### EXERCISE DIRECTIONS:
The data below holds a line containing "Я не могу понять" and a line containing "Правильно ли я"; please quote exactly those two lines and every line between them, and nothing else.

=== Begin Enclosure ===

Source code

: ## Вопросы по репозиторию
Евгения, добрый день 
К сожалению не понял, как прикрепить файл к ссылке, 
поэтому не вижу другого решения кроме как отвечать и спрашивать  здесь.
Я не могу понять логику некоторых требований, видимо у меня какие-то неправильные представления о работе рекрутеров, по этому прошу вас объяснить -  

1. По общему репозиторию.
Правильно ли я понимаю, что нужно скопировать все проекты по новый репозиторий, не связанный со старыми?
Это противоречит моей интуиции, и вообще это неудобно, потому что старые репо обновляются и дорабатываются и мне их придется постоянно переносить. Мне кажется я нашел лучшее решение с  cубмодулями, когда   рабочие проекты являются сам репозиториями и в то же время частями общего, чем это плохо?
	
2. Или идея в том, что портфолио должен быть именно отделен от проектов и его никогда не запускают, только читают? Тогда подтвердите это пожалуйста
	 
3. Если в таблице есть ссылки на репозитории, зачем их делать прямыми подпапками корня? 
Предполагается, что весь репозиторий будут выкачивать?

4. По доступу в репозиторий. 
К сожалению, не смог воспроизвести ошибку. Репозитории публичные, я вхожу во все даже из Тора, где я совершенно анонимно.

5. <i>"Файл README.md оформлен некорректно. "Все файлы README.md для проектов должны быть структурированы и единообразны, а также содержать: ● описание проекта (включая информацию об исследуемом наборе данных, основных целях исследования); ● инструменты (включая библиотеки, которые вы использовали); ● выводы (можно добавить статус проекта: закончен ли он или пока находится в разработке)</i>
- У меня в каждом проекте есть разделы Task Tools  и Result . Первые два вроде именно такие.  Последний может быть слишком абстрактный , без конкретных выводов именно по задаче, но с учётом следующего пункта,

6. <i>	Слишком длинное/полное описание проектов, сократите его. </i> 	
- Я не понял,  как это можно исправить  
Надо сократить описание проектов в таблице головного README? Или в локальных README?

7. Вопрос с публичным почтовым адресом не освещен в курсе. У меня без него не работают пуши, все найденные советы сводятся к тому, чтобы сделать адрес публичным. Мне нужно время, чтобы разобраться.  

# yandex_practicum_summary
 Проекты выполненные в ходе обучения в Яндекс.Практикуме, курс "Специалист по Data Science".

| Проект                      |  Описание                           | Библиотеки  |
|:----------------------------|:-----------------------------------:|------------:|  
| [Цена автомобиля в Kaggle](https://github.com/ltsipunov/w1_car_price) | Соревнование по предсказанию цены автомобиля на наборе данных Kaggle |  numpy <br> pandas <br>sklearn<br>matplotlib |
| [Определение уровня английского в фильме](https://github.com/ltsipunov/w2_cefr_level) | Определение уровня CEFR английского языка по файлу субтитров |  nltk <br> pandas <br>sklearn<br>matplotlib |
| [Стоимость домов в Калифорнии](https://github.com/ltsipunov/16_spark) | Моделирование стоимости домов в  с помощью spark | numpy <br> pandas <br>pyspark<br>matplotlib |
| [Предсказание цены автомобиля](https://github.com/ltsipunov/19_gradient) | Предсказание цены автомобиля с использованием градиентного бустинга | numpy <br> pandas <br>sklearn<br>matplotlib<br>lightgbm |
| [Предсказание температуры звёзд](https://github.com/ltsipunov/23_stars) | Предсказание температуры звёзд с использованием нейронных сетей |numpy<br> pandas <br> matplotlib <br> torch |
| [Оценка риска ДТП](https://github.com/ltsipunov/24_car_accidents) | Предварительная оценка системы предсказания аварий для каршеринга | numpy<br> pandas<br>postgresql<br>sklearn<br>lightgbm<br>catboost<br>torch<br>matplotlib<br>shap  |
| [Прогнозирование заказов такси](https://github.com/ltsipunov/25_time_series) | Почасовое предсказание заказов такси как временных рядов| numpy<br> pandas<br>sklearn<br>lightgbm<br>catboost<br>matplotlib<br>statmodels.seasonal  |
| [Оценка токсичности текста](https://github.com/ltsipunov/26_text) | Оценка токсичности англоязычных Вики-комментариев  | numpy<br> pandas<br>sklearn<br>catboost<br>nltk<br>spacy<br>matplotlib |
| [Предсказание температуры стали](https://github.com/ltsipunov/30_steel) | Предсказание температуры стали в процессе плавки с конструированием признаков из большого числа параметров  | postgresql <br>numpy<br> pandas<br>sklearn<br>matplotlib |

=== End Enclosure ===

### EXERCISE ANSWER:
Я не могу понять логику некоторых требований, видимо у меня какие-то неправильные представления о работе рекрутеров, по этому прошу вас объяснить -  

1. По общему репозиторию.
Правильно ли я понимаю, что нужно скопировать все проекты по новый репозиторий, не связанный со старыми?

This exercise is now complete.